Women’s job opportunities have barely improved since the early 1990s, UN labour experts said, warning that female workers are still penalised for having children and looking after them.
Released on the eve of International Women’s Day, celebrated on March 8, the International Labour Organisation (ILO) report found that 1.3 billion women were in work in 2018, compared with two billion men – a less than two per cent improvement in the last 27 years.
“Glass ceiling” concerns over the lack of upward mobility at work also persist, given that fewer than one third of managers are women.
“Women are still under-represented at the top, a situation that has changed very little in the last 30 years,” ILO’s report states. “This is despite that fact that they are likely to be better educated than their male counterparts…education is not the main reason for lower employment rates and lower pay of women, but rather that women do not receive the same dividends for education as men.”
According to the ILO’s findings, women’s pay is 20 per cent lower than men’s, as a global average.
This discrepancy is linked to a career-long “motherhood wage penalty”, which contrasts with the fact that fathers enjoy a “wage premium”.
Worryingly, between 2005 and 2015, there was also a 38 per cent increase in the number of working women who did not have young children, compared to those who had.

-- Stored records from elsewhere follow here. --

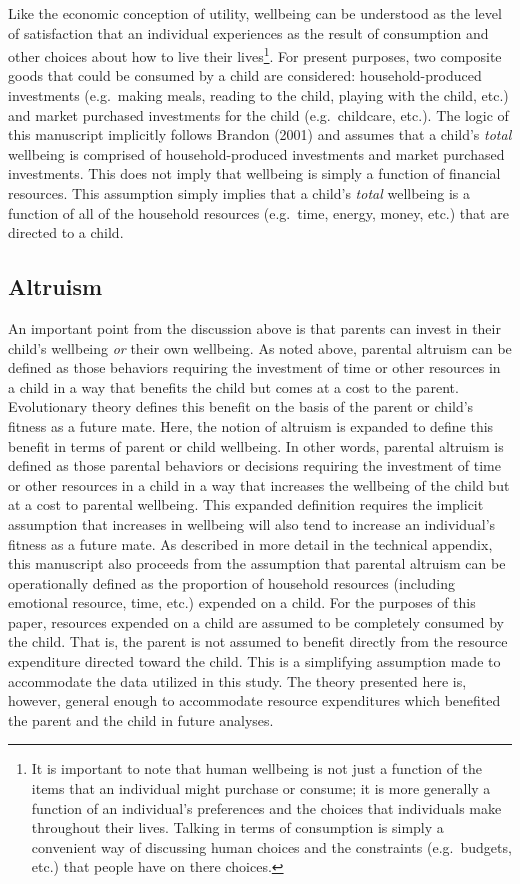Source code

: \documentclass[review]{elsarticle}\usepackage[]{graphicx}\usepackage[]{color}
\begin{document}
Like the economic conception of utility, wellbeing can be understood as
the level of satisfaction that an individual experiences as the result
of consumption and other choices about how to live their lives\footnote{It
  is important to note that human wellbeing is not just a function of
  the items that an individual might purchase or consume; it is more
  generally a function of an individual's preferences and the choices
  that individuals make throughout their lives. Talking in terms of
  consumption is simply a convenient way of discussing human choices and
  the constraints (e.g.~budgets, etc.) that people have on there
  choices.}. For present purposes, two composite goods that could be
consumed by a child are considered: household-produced investments
(e.g.~making meals, reading to the child, playing with the child, etc.)
and market purchased investments for the child (e.g.~childcare, etc.).
The logic of this manuscript implicitly follows Brandon (2001) and
assumes that a child's \emph{total} wellbeing is comprised of
household-produced investments and market purchased investments. This
does not imply that wellbeing is simply a function of financial
resources. This assumption simply implies that a child's \emph{total}
wellbeing is a function of all of the household resources (e.g.~time,
energy, money, etc.) that are directed to a child.

\subsection{Altruism}\label{altruism}

An important point from the discussion above is that parents can invest
in their child's wellbeing \emph{or} their own wellbeing. As noted
above, parental altruism can be defined as those behaviors requiring the
investment of time or other resources in a child in a way that benefits
the child but comes at a cost to the parent. Evolutionary theory defines
this benefit on the basis of the parent or child's fitness as a future
mate. Here, the notion of altruism is expanded to define this benefit in
terms of parent or child wellbeing. In other words, parental altruism is
defined as those parental behaviors or decisions requiring the
investment of time or other resources in a child in a way that increases
the wellbeing of the child but at a cost to parental wellbeing. This
expanded definition requires the implicit assumption that increases in
wellbeing will also tend to increase an individual's fitness as a future
mate. As described in more detail in the technical appendix, this
manuscript also proceeds from the assumption that parental altruism can
be operationally defined as the proportion of household resources
(including emotional resource, time, etc.) expended on a child. For the
purposes of this paper, resources expended on a child are assumed to be
completely consumed by the child. That is, the parent is not assumed to
benefit directly from the resource expenditure directed toward the
child. This is a simplifying assumption made to accommodate the data
utilized in this study. The theory presented here is, however, general
enough to accommodate resource expenditures which benefited the parent
and the child in future analyses.
\end{document}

This is despite an ILO-Gallup 2017 global report which found that 70 per cent of women prefer working rather than staying at home – something men largely agree with, the organisation noted.
“A number of factors are blocking equality in employment, and the one playing the largest role is caregiving,” said Manuela Tomei, Director, ILO Conditions of Work and Equality Department.
“In the last 20 years, the amount of time women spent on unpaid care and domestic work has hardly fallen”, she said, while men’s participation has increased “by just eight minutes a day. At this pace of change it will take more than 200 years to achieve equality in time spent in unpaid care work.”
In 2018, according to the report, women were more likely to work in low-skilled occupations and face worse employment conditions than men.
Women are also “more exposed” to informal jobs lacking social protection in more than 90 per cent of sub-Saharan countries, 89 per cent of Southern Asian States and almost 75 per cent of Latin American nations.
“Women are also often found in occupations that are the most vulnerable…such as in domestic, home-based or contributing to family work,” the ILO report notes.
In terms of solutions that can help create a better future of work for women, the report calls for a “quantum leap” of transformative policy choices.
These include creating or reviewing laws to establish equal rights for all sexes in the world of work, and repealing bans on women entering certain professions, or from working at night or underground.
Efforts are also needed to create “time to care”, the ILO report stresses, explaining that “greater time sovereignty is needed to allow workers to exercise more choice and control over their working hours.”
Those with families would benefit particularly, it explains, while Ms Tomei added that when men share unpaid care work more equally, “more women are found in managerial positions” as well.